Question

A double-pipe parallel-flow heat exchanger is used to heat cold tap water with hot water. Hot water $\left(c_{p}=4.25 \mathrm{~kJ} / \mathrm{kg} \cdot \mathrm{K}\right)\( enters the tube at \)85^{\circ} \mathrm{C}$ at a rate of \(1.4 \mathrm{~kg} / \mathrm{s}\) and leaves at \(50^{\circ} \mathrm{C}\). The heat exchanger is not well insulated, and it is estimated that 3 percent of the heat given up by the hot fluid is lost from the heat exchanger. If the overall heat transfer coefficient and the surface area of the heat exchanger are \(1150 \mathrm{~W} / \mathrm{m}^{2} \cdot \mathrm{K}\) and $4 \mathrm{~m}^{2}$, respectively, determine the rate of heat transfer to the cold water and the log mean temperature difference for this heat exchanger.

Short answer

The rate of heat transfer to the cold water in this heat exchanger is 201,922.5 W. 2. What is the log mean temperature difference (LMTD) for this heat exchanger?

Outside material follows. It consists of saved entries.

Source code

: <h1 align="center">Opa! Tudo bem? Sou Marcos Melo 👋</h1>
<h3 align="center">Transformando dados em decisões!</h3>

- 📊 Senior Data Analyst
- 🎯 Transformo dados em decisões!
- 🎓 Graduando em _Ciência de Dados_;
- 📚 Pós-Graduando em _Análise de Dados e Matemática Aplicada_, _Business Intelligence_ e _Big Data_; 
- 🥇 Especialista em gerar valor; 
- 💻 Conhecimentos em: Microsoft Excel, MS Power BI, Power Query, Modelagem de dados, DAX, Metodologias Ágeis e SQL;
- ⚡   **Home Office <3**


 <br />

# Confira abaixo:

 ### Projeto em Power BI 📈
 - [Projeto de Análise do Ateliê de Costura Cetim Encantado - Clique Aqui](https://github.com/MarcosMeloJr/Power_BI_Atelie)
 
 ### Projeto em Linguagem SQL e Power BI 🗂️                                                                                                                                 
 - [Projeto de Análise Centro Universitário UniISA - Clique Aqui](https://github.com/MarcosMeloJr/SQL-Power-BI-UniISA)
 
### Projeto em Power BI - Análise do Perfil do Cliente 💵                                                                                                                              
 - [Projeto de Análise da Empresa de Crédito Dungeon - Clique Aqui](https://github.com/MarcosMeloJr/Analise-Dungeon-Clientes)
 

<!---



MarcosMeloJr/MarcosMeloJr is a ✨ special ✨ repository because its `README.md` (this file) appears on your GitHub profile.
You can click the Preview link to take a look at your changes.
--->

The log mean temperature difference (LMTD) for this heat exchanger is 43.76°C.

Step-by-step solution

Calculate heat transfer rate from the hot fluid

Calculate the heat transfer rate from the hot fluid using the mass flow rate, specific heat, and temperature difference. Formulation: $$q_\text{hot} = m_\text{hot} \cdot c_{p,\text{hot}} \cdot \Delta T_\text{hot} $$ Where: \(q_\text{hot}\): Heat transfer rate from the hot fluid (in Watts) \(m_\text{hot}\): Mass flow rate of the hot fluid, which is \(1.4\) kg/s \(c_{p,\text{hot}}\): Specific heat of the hot fluid, which is \(4.25\) kJ/kg·K (convert it to \(4250\) J/kg·K) \(\Delta T_\text{hot}\): Hot fluid temperature difference, which is \(85 - 50 = 35\) °C Calculating, we have: $$q_\text{hot} = 1.4 \cdot 4250 \cdot 35$$ $$q_\text{hot} = 208250~W$$

Calculate heat transfer rate to the cold water

Calculate the heat transfer rate to the cold water by accounting for the 3% heat loss from the hot fluid: $$q_\text{cold} = 0.97 \times q_\text{hot}$$ Where, \(q_\text{cold}\): Heat transfer rate to the cold water (in Watts) Calculating, we have: $$q_\text{cold} = 0.97 \times 208250$$ $$q_\text{cold} = 201922.5~W$$

Calculate the log mean temperature difference (LMTD)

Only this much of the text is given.